[Python-ideas] Add a datatype collections.ListView
David Mertz
mertz at gnosis.cx
Thu Apr 17 17:49:45 CEST 2014
Following Brandon Rhodes very nice PyCon 2014 talk on datatypes, I was
struck by increased guilt over a program I am developing. I spoke with him
in the hallway about a good approach to improving performance while keeping
code nice looking.
The basic idea in my program is that I have a large(ish) list of tokens
that I generate in parsing a special language, and I frequently take slices
from this list--and often enough, slices out of those slices. In some
cases, the most straightforward approach in code is a slice-to-end, e.g.:
start = find_thing(tokens)
construct_in = tokens[start:]
Obviously, this winds up doing a lot of copying (of object references, not
of actual data, but still). Often the above step is followed by something
like:
end = find_end(construct_in)
construct = construct_in[:end]
This second step isn't bad in my case since the actual construct will be
dozens of tokens, not thousands or millions, and once I find it I want to
keep it around and process it further.
I realize, of course, that I could program my 'find_end()' differently so
that it took a signature more like 'find_end(tokens, start=start)'. But
with recursion and some other things I do, this becomes inelegant.

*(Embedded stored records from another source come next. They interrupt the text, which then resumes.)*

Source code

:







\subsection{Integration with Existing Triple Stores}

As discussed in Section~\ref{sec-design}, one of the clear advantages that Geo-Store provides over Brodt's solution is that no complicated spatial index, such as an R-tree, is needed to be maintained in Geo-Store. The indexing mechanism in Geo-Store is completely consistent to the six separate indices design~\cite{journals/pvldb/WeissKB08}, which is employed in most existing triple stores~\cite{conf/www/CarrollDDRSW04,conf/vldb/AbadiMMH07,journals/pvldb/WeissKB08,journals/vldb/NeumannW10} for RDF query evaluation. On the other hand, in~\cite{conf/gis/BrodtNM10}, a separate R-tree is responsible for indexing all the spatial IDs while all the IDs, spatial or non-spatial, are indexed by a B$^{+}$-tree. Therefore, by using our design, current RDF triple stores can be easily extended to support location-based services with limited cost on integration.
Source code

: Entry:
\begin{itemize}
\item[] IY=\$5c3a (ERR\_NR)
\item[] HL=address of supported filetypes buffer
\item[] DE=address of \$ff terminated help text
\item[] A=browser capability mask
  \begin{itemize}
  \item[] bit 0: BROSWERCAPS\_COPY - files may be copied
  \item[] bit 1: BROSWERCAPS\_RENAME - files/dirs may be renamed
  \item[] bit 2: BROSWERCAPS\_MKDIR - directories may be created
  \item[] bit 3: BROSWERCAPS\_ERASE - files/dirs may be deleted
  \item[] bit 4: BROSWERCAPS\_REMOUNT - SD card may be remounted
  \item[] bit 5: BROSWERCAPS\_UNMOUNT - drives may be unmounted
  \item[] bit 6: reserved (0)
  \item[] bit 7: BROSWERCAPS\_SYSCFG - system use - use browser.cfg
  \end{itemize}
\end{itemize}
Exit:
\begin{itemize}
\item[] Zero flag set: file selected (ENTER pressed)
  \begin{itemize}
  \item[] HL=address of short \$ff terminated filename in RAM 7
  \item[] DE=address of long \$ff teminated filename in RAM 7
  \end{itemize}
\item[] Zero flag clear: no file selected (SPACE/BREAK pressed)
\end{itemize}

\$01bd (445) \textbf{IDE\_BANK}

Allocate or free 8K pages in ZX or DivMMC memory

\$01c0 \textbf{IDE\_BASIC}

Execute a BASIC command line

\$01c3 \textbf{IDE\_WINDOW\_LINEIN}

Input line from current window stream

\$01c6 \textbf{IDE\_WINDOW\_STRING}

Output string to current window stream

What I'd really like is a "ListView" that acts something like NumPy's
non-copying slices. However numpy, of course, only deals with arrays and
matrices of uniform numeric types. I want a non-copying "slice" of a list
of generic Python objects. Moreover, I believe that such a type is useful
enough to be worth including in the collections module generally.

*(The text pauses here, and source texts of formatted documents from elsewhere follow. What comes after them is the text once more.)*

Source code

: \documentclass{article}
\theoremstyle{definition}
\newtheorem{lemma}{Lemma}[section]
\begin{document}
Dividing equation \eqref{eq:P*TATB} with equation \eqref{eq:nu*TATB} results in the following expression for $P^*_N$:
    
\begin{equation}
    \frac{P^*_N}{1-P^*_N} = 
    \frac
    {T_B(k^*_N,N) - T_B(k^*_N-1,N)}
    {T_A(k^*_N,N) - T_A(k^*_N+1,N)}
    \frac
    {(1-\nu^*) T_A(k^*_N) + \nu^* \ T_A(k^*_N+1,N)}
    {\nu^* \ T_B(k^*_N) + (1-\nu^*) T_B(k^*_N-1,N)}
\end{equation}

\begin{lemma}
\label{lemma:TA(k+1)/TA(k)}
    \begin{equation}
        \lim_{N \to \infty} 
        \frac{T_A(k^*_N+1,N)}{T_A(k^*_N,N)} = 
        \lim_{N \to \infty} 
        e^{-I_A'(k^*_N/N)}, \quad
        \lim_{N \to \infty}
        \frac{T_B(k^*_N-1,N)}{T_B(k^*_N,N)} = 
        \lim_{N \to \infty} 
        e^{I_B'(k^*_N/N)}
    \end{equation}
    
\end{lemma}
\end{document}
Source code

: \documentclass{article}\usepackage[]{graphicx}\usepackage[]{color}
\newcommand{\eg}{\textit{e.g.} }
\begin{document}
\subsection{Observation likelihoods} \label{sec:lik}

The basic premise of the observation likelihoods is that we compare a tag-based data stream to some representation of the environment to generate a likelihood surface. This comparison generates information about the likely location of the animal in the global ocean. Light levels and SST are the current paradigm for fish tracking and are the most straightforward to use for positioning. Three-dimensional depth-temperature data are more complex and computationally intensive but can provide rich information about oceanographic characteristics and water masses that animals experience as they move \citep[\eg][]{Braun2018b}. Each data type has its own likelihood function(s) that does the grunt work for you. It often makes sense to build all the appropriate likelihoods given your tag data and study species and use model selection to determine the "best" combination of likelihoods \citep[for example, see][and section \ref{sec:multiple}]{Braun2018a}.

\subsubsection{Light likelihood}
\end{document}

As an initial implementation, I created the below. In the module
self-tests, the performance increase is about 100x, but the particular
ad-hoc benchmark I wrote isn't necessarily well-representative of all
use-cases.
% python3 ListView.py
A bunch of slices from list: 1.29 seconds
A bunch of slices from DummyListView: 1.19 seconds
A bunch of slices from ListView: 0.01 seconds
-------------------------------------------------------------------
### ListView.py ###
import sys
from time import time
from random import randint, random
from collections import Sequence
class DummyListView(Sequence):
def __init__(self, l):
self.list = l
def __len__(self):
return len(self.list)
def __getitem__(self, i):
return self.list[i]
class ListView(Sequence):
def __init__(self, seq, start=0, stop=None):
if hasattr(seq, '__getitem__'):
self.list = seq
else:
self.list = list(seq)
self.start = start
self.stop = len(self.list) if stop is None else stop
def __len__(self):
return self.stop - self.start
def __getitem__(self, i):
if isinstance(i, slice):
start = self.start if i.start is None else self.start+i.start
if i.stop is None:
stop = self.stop
else:
stop = self.start + i.stop
return ListView(self.list, start, stop)
else:
val = self.list[i+self.start]
if i < 0:
return val
elif not self.start <= i+self.start < self.stop:
raise IndexError("View of sequence [%d:%d], index %d" % (
self.start, self.stop, i))
return val
def __str__(self):
return "ListView of %d item list, slice [%d:%d]" % (
len(self.list), self.start, self.stop)
def __repr__(self):
return "ListView(%s)" % self.list[self.start:self.stop]
def to_list(self):
return list(self.list[self.start:self.stop])
class Thing(object):
def __init__(self, x):
self.x = x
def __repr__(self):
return "Thing(%f)" % self.x
if __name__ == '__main__':
NUM = 100000
things = [Thing(random()) for _ in range(NUM)]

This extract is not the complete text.